- [WHAT YOU ARE ASKED TO DO]: Read through the listing below and copy each line in which the word "Traditional" occurs.

- [DATA FOR THIS TASK]:
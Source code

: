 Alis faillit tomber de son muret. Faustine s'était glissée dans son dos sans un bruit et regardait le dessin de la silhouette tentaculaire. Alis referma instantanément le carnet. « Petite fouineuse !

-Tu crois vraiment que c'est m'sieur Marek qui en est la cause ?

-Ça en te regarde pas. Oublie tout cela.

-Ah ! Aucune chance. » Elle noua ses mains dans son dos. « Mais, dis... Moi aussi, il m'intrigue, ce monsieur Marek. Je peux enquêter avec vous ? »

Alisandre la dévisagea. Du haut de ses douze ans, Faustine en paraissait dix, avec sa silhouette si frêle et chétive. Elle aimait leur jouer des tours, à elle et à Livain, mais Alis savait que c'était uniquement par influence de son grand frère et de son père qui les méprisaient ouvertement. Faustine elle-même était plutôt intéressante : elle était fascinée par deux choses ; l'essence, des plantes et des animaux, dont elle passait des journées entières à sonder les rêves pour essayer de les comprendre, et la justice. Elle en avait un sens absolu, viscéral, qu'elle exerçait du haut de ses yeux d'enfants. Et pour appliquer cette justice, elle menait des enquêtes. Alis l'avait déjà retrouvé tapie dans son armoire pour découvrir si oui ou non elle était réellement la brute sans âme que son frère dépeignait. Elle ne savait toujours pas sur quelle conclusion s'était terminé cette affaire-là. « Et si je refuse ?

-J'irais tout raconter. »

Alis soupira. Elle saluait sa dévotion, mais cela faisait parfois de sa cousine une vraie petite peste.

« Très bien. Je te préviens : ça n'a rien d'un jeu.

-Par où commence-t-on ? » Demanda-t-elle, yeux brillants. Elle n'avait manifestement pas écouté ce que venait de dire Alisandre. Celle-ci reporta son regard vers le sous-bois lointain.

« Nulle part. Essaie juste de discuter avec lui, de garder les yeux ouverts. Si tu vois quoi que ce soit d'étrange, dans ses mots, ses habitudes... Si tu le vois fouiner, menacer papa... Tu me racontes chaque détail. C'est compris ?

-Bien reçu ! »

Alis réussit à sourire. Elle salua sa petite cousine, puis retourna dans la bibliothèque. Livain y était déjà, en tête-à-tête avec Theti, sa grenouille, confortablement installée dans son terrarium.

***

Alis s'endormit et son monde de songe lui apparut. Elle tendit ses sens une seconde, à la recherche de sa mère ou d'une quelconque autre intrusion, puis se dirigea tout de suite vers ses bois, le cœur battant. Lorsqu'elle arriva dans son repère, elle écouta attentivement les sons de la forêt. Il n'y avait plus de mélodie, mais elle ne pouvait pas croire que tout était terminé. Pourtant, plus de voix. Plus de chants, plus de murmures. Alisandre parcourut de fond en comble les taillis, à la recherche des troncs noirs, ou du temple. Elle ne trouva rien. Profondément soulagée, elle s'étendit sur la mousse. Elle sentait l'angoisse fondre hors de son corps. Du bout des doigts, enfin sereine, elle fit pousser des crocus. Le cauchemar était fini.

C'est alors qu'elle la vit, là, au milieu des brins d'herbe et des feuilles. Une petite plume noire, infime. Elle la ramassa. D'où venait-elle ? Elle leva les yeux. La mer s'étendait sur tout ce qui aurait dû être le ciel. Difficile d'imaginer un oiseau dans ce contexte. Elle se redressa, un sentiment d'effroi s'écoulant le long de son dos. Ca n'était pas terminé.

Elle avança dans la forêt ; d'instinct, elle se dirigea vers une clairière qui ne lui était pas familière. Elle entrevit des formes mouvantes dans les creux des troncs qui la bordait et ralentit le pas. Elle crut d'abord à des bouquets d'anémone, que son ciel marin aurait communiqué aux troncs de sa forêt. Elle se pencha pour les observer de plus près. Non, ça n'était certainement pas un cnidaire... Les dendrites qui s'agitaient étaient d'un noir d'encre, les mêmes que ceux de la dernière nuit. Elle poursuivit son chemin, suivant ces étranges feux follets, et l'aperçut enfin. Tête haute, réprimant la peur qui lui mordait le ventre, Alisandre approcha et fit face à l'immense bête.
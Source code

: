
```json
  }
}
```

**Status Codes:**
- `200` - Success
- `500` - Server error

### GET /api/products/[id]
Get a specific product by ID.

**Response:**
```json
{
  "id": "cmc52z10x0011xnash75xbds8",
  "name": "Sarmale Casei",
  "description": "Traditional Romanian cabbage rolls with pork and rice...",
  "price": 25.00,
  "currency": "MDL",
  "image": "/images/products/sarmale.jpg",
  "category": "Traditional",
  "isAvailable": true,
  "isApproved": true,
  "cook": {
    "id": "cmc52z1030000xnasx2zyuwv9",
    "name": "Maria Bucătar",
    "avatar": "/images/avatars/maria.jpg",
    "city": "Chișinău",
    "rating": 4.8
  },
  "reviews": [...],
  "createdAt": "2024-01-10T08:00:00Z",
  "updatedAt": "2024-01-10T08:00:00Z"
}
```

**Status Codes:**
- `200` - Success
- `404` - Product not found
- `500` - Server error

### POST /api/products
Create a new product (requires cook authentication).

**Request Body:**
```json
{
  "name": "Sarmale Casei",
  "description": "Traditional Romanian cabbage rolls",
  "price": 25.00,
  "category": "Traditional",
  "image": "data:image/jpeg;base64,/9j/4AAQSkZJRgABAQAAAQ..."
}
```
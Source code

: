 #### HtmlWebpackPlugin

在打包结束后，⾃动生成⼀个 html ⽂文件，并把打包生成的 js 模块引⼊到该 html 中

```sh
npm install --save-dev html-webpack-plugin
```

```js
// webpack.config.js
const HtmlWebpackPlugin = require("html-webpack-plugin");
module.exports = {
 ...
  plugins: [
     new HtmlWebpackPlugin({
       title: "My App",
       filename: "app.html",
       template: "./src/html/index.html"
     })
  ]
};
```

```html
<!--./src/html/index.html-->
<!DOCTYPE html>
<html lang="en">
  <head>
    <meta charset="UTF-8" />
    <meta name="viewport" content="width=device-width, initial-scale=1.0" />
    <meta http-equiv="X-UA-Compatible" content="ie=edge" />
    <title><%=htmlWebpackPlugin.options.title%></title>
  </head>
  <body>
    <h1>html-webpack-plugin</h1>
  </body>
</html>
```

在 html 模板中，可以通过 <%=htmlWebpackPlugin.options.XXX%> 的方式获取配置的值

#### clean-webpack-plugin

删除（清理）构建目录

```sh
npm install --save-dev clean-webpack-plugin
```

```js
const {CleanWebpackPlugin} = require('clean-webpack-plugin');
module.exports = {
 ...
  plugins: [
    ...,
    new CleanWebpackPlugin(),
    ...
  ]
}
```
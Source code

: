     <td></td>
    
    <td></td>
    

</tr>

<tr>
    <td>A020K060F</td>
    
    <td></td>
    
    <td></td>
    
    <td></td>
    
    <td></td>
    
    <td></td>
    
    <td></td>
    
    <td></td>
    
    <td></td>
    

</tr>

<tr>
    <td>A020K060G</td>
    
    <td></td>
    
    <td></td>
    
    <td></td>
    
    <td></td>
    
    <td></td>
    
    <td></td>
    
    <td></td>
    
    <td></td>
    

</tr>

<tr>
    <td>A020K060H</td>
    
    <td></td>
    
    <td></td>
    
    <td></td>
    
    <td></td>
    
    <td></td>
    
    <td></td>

- [ANSWER SPACE]:
  "description": "Traditional Romanian cabbage rolls with pork and rice...",
  "category": "Traditional",
  "description": "Traditional Romanian cabbage rolls",
  "category": "Traditional",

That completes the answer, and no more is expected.